> WHAT YOU SHOULD DO
Among the entries that follow, the required portion opens with the line containing "The source of" and closes with the line containing "However, the touch". Give that portion again exactly, and nothing else.
>>>>
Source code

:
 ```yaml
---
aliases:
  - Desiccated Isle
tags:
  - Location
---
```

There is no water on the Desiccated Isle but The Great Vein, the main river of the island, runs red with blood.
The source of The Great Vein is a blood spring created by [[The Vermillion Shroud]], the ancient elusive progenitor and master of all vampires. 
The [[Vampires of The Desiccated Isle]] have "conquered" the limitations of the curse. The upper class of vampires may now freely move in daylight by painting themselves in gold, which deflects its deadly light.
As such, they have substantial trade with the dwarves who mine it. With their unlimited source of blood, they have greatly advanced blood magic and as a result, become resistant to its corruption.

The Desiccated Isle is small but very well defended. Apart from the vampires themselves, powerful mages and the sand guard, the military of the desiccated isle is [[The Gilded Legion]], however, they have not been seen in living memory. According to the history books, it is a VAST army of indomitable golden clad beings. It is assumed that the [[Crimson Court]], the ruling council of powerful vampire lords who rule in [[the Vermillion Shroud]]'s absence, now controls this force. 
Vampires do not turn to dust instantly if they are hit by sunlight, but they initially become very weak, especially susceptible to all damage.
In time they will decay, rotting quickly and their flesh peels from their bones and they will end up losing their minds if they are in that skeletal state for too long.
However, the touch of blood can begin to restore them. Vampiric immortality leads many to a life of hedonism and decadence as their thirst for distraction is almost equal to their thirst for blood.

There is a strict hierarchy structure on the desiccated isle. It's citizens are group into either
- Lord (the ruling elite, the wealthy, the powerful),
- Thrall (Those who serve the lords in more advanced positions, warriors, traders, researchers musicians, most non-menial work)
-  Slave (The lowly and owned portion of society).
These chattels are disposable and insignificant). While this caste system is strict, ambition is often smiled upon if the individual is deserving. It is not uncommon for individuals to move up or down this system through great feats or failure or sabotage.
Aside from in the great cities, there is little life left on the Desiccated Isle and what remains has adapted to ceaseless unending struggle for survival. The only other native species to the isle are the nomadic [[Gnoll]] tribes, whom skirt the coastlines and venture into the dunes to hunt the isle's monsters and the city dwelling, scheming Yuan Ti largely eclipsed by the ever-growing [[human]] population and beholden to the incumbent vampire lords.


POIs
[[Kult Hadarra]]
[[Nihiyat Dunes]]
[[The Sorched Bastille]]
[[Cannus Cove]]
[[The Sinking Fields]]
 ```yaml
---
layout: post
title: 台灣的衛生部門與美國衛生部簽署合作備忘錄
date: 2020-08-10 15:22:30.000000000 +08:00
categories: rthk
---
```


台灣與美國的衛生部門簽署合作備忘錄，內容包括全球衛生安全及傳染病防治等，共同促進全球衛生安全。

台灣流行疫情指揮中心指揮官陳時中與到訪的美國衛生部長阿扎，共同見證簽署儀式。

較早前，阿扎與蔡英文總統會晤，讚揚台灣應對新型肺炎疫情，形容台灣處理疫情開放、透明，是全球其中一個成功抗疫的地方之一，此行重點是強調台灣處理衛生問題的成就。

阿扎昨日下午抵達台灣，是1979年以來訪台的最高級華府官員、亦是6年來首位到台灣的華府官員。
<<<<
> ANSWER TO THE PROBLEM
The source of The Great Vein is a blood spring created by [[The Vermillion Shroud]], the ancient elusive progenitor and master of all vampires. 
The [[Vampires of The Desiccated Isle]] have "conquered" the limitations of the curse. The upper class of vampires may now freely move in daylight by painting themselves in gold, which deflects its deadly light.
As such, they have substantial trade with the dwarves who mine it. With their unlimited source of blood, they have greatly advanced blood magic and as a result, become resistant to its corruption.

The Desiccated Isle is small but very well defended. Apart from the vampires themselves, powerful mages and the sand guard, the military of the desiccated isle is [[The Gilded Legion]], however, they have not been seen in living memory. According to the history books, it is a VAST army of indomitable golden clad beings. It is assumed that the [[Crimson Court]], the ruling council of powerful vampire lords who rule in [[the Vermillion Shroud]]'s absence, now controls this force. 
Vampires do not turn to dust instantly if they are hit by sunlight, but they initially become very weak, especially susceptible to all damage.
In time they will decay, rotting quickly and their flesh peels from their bones and they will end up losing their minds if they are in that skeletal state for too long.
However, the touch of blood can begin to restore them. Vampiric immortality leads many to a life of hedonism and decadence as their thirst for distraction is almost equal to their thirst for blood.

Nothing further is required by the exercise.